5. I can't drink. I enjoy a drink on occasion, but I can't take more than one. Well, maybe one and a half. More than that, and I'm tipsy. I don't like being tipsy.
6. I am never really comfortable in a really fancy restaurant. Can't relax. I don't really enjoy being waited on, there or anywhere else. I like to do things for myself. Well, it's just as well. Being diabetic, I shouldn't eat all those sauces and things. And they always serve you much too much. I don't eat that much.
7. Speaking my mind. This one works both ways. When I was in high school, I didn't speak my mind enough. I had all these wonderful (or so I thought) ideas and responses running around in my head, but never voiced them. Once I was more or less an adult, I spoke up, probably too often. And now, here I am writing a blog, and may have way too much to say at times.
8. Playing dumb. This started in my teens. I found that there were times during a date when, since most boys were basically nice anyway, if I played dumb when they made suggestive remarks or gestures, they usually decided I was a "nice" girl and cut it out. Then I found when I was out in the working world that the same tactic worked with co-workers and bosses in other situations. Playing dumb can be your best friend.
9. I had two "best friends" throughout my school years. If I have to be honest, only one was my best friend.
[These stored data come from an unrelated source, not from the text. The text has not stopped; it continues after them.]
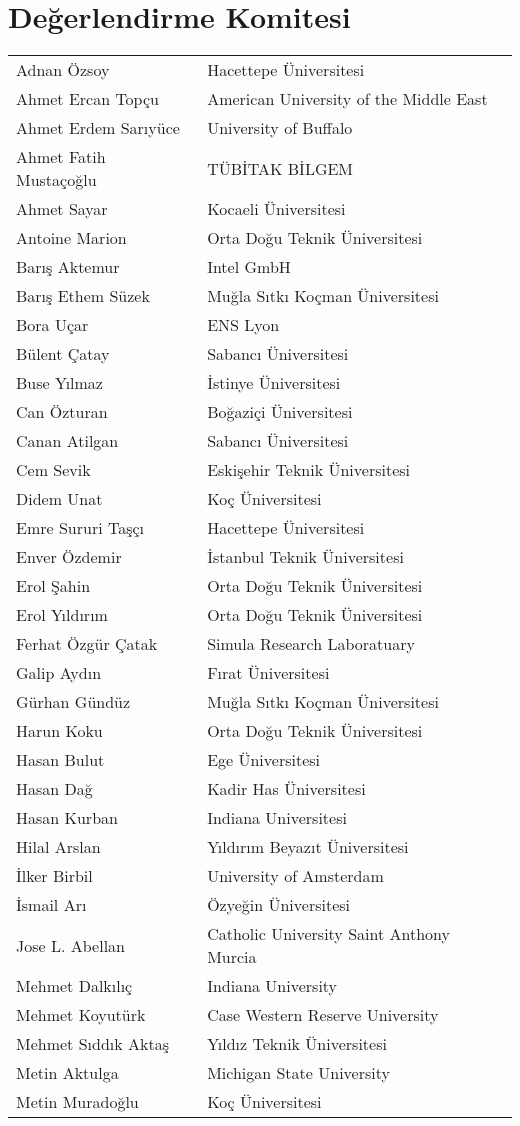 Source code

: \section{Değerlendirme Komitesi}
\begin{tabular}{ll}
Adnan Özsoy & Hacettepe Üniversitesi \\
Ahmet Ercan Topçu & American University of the Middle East \\
Ahmet Erdem Sarıyüce & University of Buffalo \\
Ahmet Fatih Mustaçoğlu & TÜBİTAK BİLGEM \\
Ahmet Sayar & Kocaeli Üniversitesi  \\
Antoine Marion & Orta Doğu Teknik Üniversitesi \\
Barış Aktemur & Intel GmbH \\
Barış Ethem Süzek & Muğla Sıtkı Koçman Üniversitesi \\
Bora Uçar & ENS Lyon \\
Bülent Çatay & Sabancı Üniversitesi \\
Buse Yılmaz & İstinye Üniversitesi \\
Can Özturan & Boğaziçi Üniversitesi \\
Canan Atilgan & Sabancı Üniversitesi \\
Cem Sevik & Eskişehir Teknik Üniversitesi \\
Didem Unat & Koç Üniversitesi \\
Emre Sururi Taşçı & Hacettepe Üniversitesi \\
Enver Özdemir & İstanbul Teknik Üniversitesi \\
Erol Şahin & Orta Doğu Teknik Üniversitesi \\
Erol Yıldırım & Orta Doğu Teknik Üniversitesi \\
Ferhat Özgür Çatak & Simula Research Laboratuary \\
Galip Aydın & Fırat Üniversitesi \\
Gürhan Gündüz & Muğla Sıtkı Koçman Üniversitesi \\
Harun Koku & Orta Doğu Teknik Üniversitesi \\
Hasan Bulut & Ege Üniversitesi \\
Hasan Dağ & Kadir Has Üniversitesi \\
Hasan Kurban & Indiana Universitesi \\
Hilal Arslan & Yıldırım Beyazıt Üniversitesi \\
İlker Birbil & University of Amsterdam \\
İsmail Arı & Özyeğin Üniversitesi \\
Jose L. Abellan & Catholic University Saint Anthony Murcia \\
Mehmet Dalkılıç & Indiana University \\
Mehmet Koyutürk & Case Western Reserve University \\
Mehmet Sıddık Aktaş & Yıldız Teknik Üniversitesi \\
Metin Aktulga & Michigan State University \\
Metin Muradoğlu & Koç Üniversitesi \\
\end{tabular}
Or I was to her. The other, I really didn't like all that much. We got along fine. There was just something about her I never really felt comfortable with, and I couldn't quite trust her.
10. Practicality. I am really not practical. Never have been. Guess I never will be.
If I am down to my last couple of dollars, and I have a choice of buying a loaf of bread or a bunch of flowers, I'm going for the flowers every time. I mean, if things are that tight, I'm going to starve to death anyway. Why not have the pretty flowers to enjoy in my last moments?
OK. That's enough honesty for a while. Lisa, it was an interesting exercise. Thank you very much for the award. I'm not going to pass it on. Not this one. But I'm glad you offered it to me. I kind of enjoyed thinking of honest things about myself that I don't normally drag out to view.